▸ **WHAT TO DO**: The entire listing, reproduced exactly and stripped of images, is the expected output.
BEGIN RECORDS FOR PROCESSING
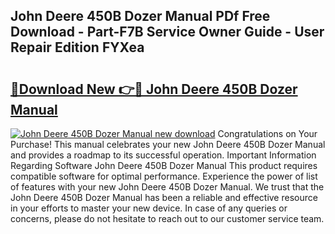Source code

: ## John Deere 450B Dozer Manual PDf Free Download - Part-F7B Service Owner Guide - User Repair Edition FYXea

# <h2><a href="http://bc95864.oget.top/?id=John+Deere+450B+Dozer+Manual">🔗Download New 👉🔴 John Deere 450B Dozer Manual</a></h2>

[![John Deere 450B Dozer Manual new download](https://i.imgur.com/5g1atiW.png)](http://bc95864.oget.top/?id=John+Deere+450B+Dozer+Manual)
Congratulations on Your Purchase! This manual celebrates your new John Deere 450B Dozer Manual and provides a roadmap to its successful operation. Important Information Regarding Software John Deere 450B Dozer Manual This product requires compatible software for optimal performance. Experience the power of list of features with your new John Deere 450B Dozer Manual. We trust that the John Deere 450B Dozer Manual has been a reliable and effective resource in your efforts to master your new device. In case of any queries or concerns, please do not hesitate to reach out to our customer service team.
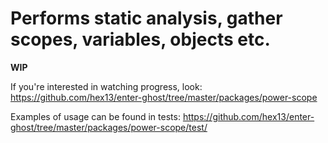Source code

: # Performs static analysis, gather scopes, variables, objects etc.

**WIP**

If you're interested in watching progress, look:
https://github.com/hex13/enter-ghost/tree/master/packages/power-scope

Examples of usage can be found in tests:
https://github.com/hex13/enter-ghost/tree/master/packages/power-scope/test/
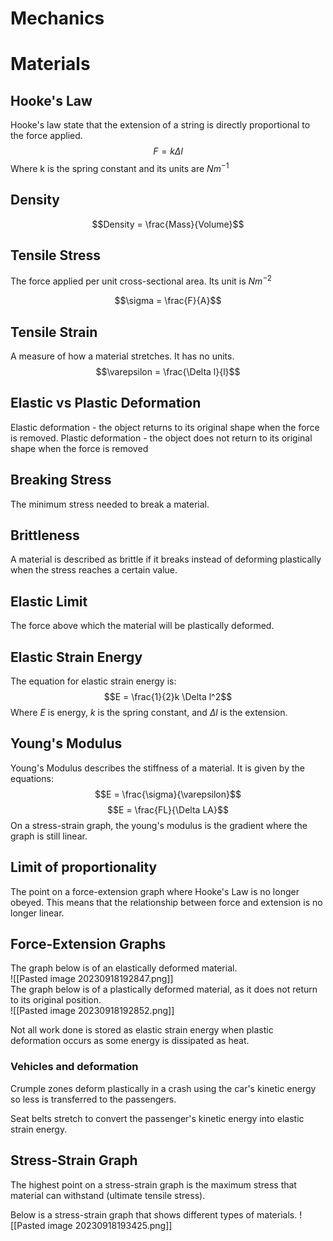 # Mechanics
# Materials
## Hooke's Law
Hooke's law state that the extension of a string is directly proportional to the force applied.
$$F = k \Delta l$$
Where k is the spring constant and its units are $Nm^{-1}$
## Density
$$Density = \frac{Mass}{Volume}$$
## Tensile Stress
The force applied per unit cross-sectional area. Its unit is $Nm^{-2}$

$$\sigma = \frac{F}{A}$$
## Tensile Strain
A measure of how a material stretches. It has no units.
$$\varepsilon = \frac{\Delta l}{l}$$
## Elastic vs Plastic Deformation
Elastic deformation - the object returns to its original shape when the force is removed.
Plastic deformation - the object does not return to its original shape when the force is removed

## Breaking Stress
The minimum stress needed to break a material.

## Brittleness
A material is described as brittle if it breaks instead of deforming plastically when the stress reaches a certain value.
## Elastic Limit
The force above which the material will be plastically deformed.
## Elastic Strain Energy
The equation for elastic strain energy is:
$$E = \frac{1}{2}k \Delta l^2$$
Where $E$ is energy, $k$ is the spring constant, and $\Delta l$ is the extension.
## Young's Modulus
Young's Modulus describes the stiffness of a material.
It is given by the equations: 
$$E = \frac{\sigma}{\varepsilon}$$
$$E = \frac{FL}{\Delta LA}$$
On a stress-strain graph, the young's modulus is the gradient where the graph is still linear.
## Limit of proportionality
The point on a force-extension graph where Hooke's Law is no longer obeyed. This means that the relationship between force and extension is no longer linear.

## Force-Extension Graphs
The graph below is of an elastically deformed material.
\
![[Pasted image 20230918192847.png]]
\
The graph below is of a plastically deformed material, as it does not return to its original position.
\
![[Pasted image 20230918192852.png]]

Not all work done is stored as elastic strain energy when plastic deformation occurs as some energy is dissipated as heat.

### Vehicles and deformation
Crumple zones deform plastically in a crash using the car's kinetic energy so less is transferred to the passengers.

Seat belts stretch to convert the passenger's kinetic energy into elastic strain energy.

## Stress-Strain Graph
The highest point on a stress-strain graph is the maximum stress that material can withstand (ultimate tensile stress).

Below is a stress-strain graph that shows different types of materials.
![[Pasted image 20230918193425.png]]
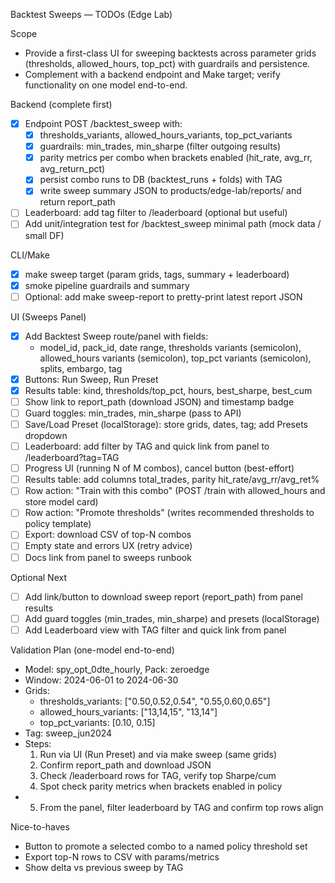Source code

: Backtest Sweeps — TODOs (Edge Lab)

Scope
- Provide a first-class UI for sweeping backtests across parameter grids (thresholds, allowed_hours, top_pct) with guardrails and persistence.
- Complement with a backend endpoint and Make target; verify functionality on one model end-to-end.

Backend (complete first)
- [x] Endpoint POST /backtest_sweep with:
  - [x] thresholds_variants, allowed_hours_variants, top_pct_variants
  - [x] guardrails: min_trades, min_sharpe (filter outgoing results)
  - [x] parity metrics per combo when brackets enabled (hit_rate, avg_rr, avg_return_pct)
  - [x] persist combo runs to DB (backtest_runs + folds) with TAG
  - [x] write sweep summary JSON to products/edge-lab/reports/ and return report_path
- [ ] Leaderboard: add tag filter to /leaderboard (optional but useful)
- [ ] Add unit/integration test for /backtest_sweep minimal path (mock data / small DF)

CLI/Make
- [x] make sweep target (param grids, tags, summary + leaderboard)
- [x] smoke pipeline guardrails and summary
- [ ] Optional: add make sweep-report to pretty-print latest report JSON

UI (Sweeps Panel)
- [x] Add Backtest Sweep route/panel with fields:
  - model_id, pack_id, date range, thresholds variants (semicolon), allowed_hours variants (semicolon), top_pct variants (semicolon), splits, embargo, tag
- [x] Buttons: Run Sweep, Run Preset
- [x] Results table: kind, thresholds/top_pct, hours, best_sharpe, best_cum
- [ ] Show link to report_path (download JSON) and timestamp badge
- [ ] Guard toggles: min_trades, min_sharpe (pass to API)
- [ ] Save/Load Preset (localStorage): store grids, dates, tag; add Presets dropdown
- [ ] Leaderboard: add filter by TAG and quick link from panel to /leaderboard?tag=TAG
- [ ] Progress UI (running N of M combos), cancel button (best-effort)
- [ ] Results table: add columns total_trades, parity hit_rate/avg_rr/avg_ret%
- [ ] Row action: "Train with this combo" (POST /train with allowed_hours and store model card)
- [ ] Row action: "Promote thresholds" (writes recommended thresholds to policy template)
- [ ] Export: download CSV of top-N combos
- [ ] Empty state and errors UX (retry advice)
- [ ] Docs link from panel to sweeps runbook

Optional Next
- [ ] Add link/button to download sweep report (report_path) from panel results
- [ ] Add guard toggles (min_trades, min_sharpe) and presets (localStorage)
- [ ] Add Leaderboard view with TAG filter and quick link from panel

Validation Plan (one-model end-to-end)
- Model: spy_opt_0dte_hourly, Pack: zeroedge
- Window: 2024-06-01 to 2024-06-30
- Grids:
  - thresholds_variants: ["0.50,0.52,0.54", "0.55,0.60,0.65"]
  - allowed_hours_variants: ["13,14,15", "13,14"]
  - top_pct_variants: [0.10, 0.15]
- Tag: sweep_jun2024
- Steps:
  1) Run via UI (Run Preset) and via make sweep (same grids)
  2) Confirm report_path and download JSON
  3) Check /leaderboard rows for TAG, verify top Sharpe/cum
  4) Spot check parity metrics when brackets enabled in policy
- 5) From the panel, filter leaderboard by TAG and confirm top rows align

Nice-to-haves
- Button to promote a selected combo to a named policy threshold set
- Export top-N rows to CSV with params/metrics
- Show delta vs previous sweep by TAG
END RECORDS FOR PROCESSING
▸ **RESULT OF THE TASK**:
Source code

: ## John Deere 450B Dozer Manual PDf Free Download - Part-F7B Service Owner Guide - User Repair Edition FYXea

# <h2><a href="http://bc95864.oget.top/?id=John+Deere+450B+Dozer+Manual">🔗Download New 👉🔴 John Deere 450B Dozer Manual</a></h2>

[![John Deere 450B Dozer Manual new download](https://i.imgur.com/5g1atiW.png)](http://bc95864.oget.top/?id=John+Deere+450B+Dozer+Manual)
Congratulations on Your Purchase! This manual celebrates your new John Deere 450B Dozer Manual and provides a roadmap to its successful operation. Important Information Regarding Software John Deere 450B Dozer Manual This product requires compatible software for optimal performance. Experience the power of list of features with your new John Deere 450B Dozer Manual. We trust that the John Deere 450B Dozer Manual has been a reliable and effective resource in your efforts to master your new device. In case of any queries or concerns, please do not hesitate to reach out to our customer service team.
Source code

: # Performs static analysis, gather scopes, variables, objects etc.

**WIP**

If you're interested in watching progress, look:
https://github.com/hex13/enter-ghost/tree/master/packages/power-scope

Examples of usage can be found in tests:
https://github.com/hex13/enter-ghost/tree/master/packages/power-scope/test/
 # Mechanics
# Materials
## Hooke's Law
Hooke's law state that the extension of a string is directly proportional to the force applied.
$$F = k \Delta l$$
Where k is the spring constant and its units are $Nm^{-1}$
## Density
$$Density = \frac{Mass}{Volume}$$
## Tensile Stress
The force applied per unit cross-sectional area. Its unit is $Nm^{-2}$

$$\sigma = \frac{F}{A}$$
## Tensile Strain
A measure of how a material stretches. It has no units.
$$\varepsilon = \frac{\Delta l}{l}$$
## Elastic vs Plastic Deformation
Elastic deformation - the object returns to its original shape when the force is removed.
Plastic deformation - the object does not return to its original shape when the force is removed

## Breaking Stress
The minimum stress needed to break a material.

## Brittleness
A material is described as brittle if it breaks instead of deforming plastically when the stress reaches a certain value.
## Elastic Limit
The force above which the material will be plastically deformed.
## Elastic Strain Energy
The equation for elastic strain energy is:
$$E = \frac{1}{2}k \Delta l^2$$
Where $E$ is energy, $k$ is the spring constant, and $\Delta l$ is the extension.
## Young's Modulus
Young's Modulus describes the stiffness of a material.
It is given by the equations: 
$$E = \frac{\sigma}{\varepsilon}$$
$$E = \frac{FL}{\Delta LA}$$
On a stress-strain graph, the young's modulus is the gradient where the graph is still linear.
## Limit of proportionality
The point on a force-extension graph where Hooke's Law is no longer obeyed. This means that the relationship between force and extension is no longer linear.

## Force-Extension Graphs
The graph below is of an elastically deformed material.
\
![[Pasted image 20230918192847.png]]
\
The graph below is of a plastically deformed material, as it does not return to its original position.
\
![[Pasted image 20230918192852.png]]

Not all work done is stored as elastic strain energy when plastic deformation occurs as some energy is dissipated as heat.

### Vehicles and deformation
Crumple zones deform plastically in a crash using the car's kinetic energy so less is transferred to the passengers.

Seat belts stretch to convert the passenger's kinetic energy into elastic strain energy.

## Stress-Strain Graph
The highest point on a stress-strain graph is the maximum stress that material can withstand (ultimate tensile stress).

Below is a stress-strain graph that shows different types of materials.
![[Pasted image 20230918193425.png]]
Source code

: Backtest Sweeps — TODOs (Edge Lab)

Scope
- Provide a first-class UI for sweeping backtests across parameter grids (thresholds, allowed_hours, top_pct) with guardrails and persistence.
- Complement with a backend endpoint and Make target; verify functionality on one model end-to-end.

Backend (complete first)
- [x] Endpoint POST /backtest_sweep with:
  - [x] thresholds_variants, allowed_hours_variants, top_pct_variants
  - [x] guardrails: min_trades, min_sharpe (filter outgoing results)
  - [x] parity metrics per combo when brackets enabled (hit_rate, avg_rr, avg_return_pct)
  - [x] persist combo runs to DB (backtest_runs + folds) with TAG
  - [x] write sweep summary JSON to products/edge-lab/reports/ and return report_path
- [ ] Leaderboard: add tag filter to /leaderboard (optional but useful)
- [ ] Add unit/integration test for /backtest_sweep minimal path (mock data / small DF)

CLI/Make
- [x] make sweep target (param grids, tags, summary + leaderboard)
- [x] smoke pipeline guardrails and summary
- [ ] Optional: add make sweep-report to pretty-print latest report JSON

UI (Sweeps Panel)
- [x] Add Backtest Sweep route/panel with fields:
  - model_id, pack_id, date range, thresholds variants (semicolon), allowed_hours variants (semicolon), top_pct variants (semicolon), splits, embargo, tag
- [x] Buttons: Run Sweep, Run Preset
- [x] Results table: kind, thresholds/top_pct, hours, best_sharpe, best_cum
- [ ] Show link to report_path (download JSON) and timestamp badge
- [ ] Guard toggles: min_trades, min_sharpe (pass to API)
- [ ] Save/Load Preset (localStorage): store grids, dates, tag; add Presets dropdown
- [ ] Leaderboard: add filter by TAG and quick link from panel to /leaderboard?tag=TAG
- [ ] Progress UI (running N of M combos), cancel button (best-effort)
- [ ] Results table: add columns total_trades, parity hit_rate/avg_rr/avg_ret%
- [ ] Row action: "Train with this combo" (POST /train with allowed_hours and store model card)
- [ ] Row action: "Promote thresholds" (writes recommended thresholds to policy template)
- [ ] Export: download CSV of top-N combos
- [ ] Empty state and errors UX (retry advice)
- [ ] Docs link from panel to sweeps runbook

Optional Next
- [ ] Add link/button to download sweep report (report_path) from panel results
- [ ] Add guard toggles (min_trades, min_sharpe) and presets (localStorage)
- [ ] Add Leaderboard view with TAG filter and quick link from panel

Validation Plan (one-model end-to-end)
- Model: spy_opt_0dte_hourly, Pack: zeroedge
- Window: 2024-06-01 to 2024-06-30
- Grids:
  - thresholds_variants: ["0.50,0.52,0.54", "0.55,0.60,0.65"]
  - allowed_hours_variants: ["13,14,15", "13,14"]
  - top_pct_variants: [0.10, 0.15]
- Tag: sweep_jun2024
- Steps:
  1) Run via UI (Run Preset) and via make sweep (same grids)
  2) Confirm report_path and download JSON
  3) Check /leaderboard rows for TAG, verify top Sharpe/cum
  4) Spot check parity metrics when brackets enabled in policy
- 5) From the panel, filter leaderboard by TAG and confirm top rows align

Nice-to-haves
- Button to promote a selected combo to a named policy threshold set
- Export top-N rows to CSV with params/metrics
- Show delta vs previous sweep by TAG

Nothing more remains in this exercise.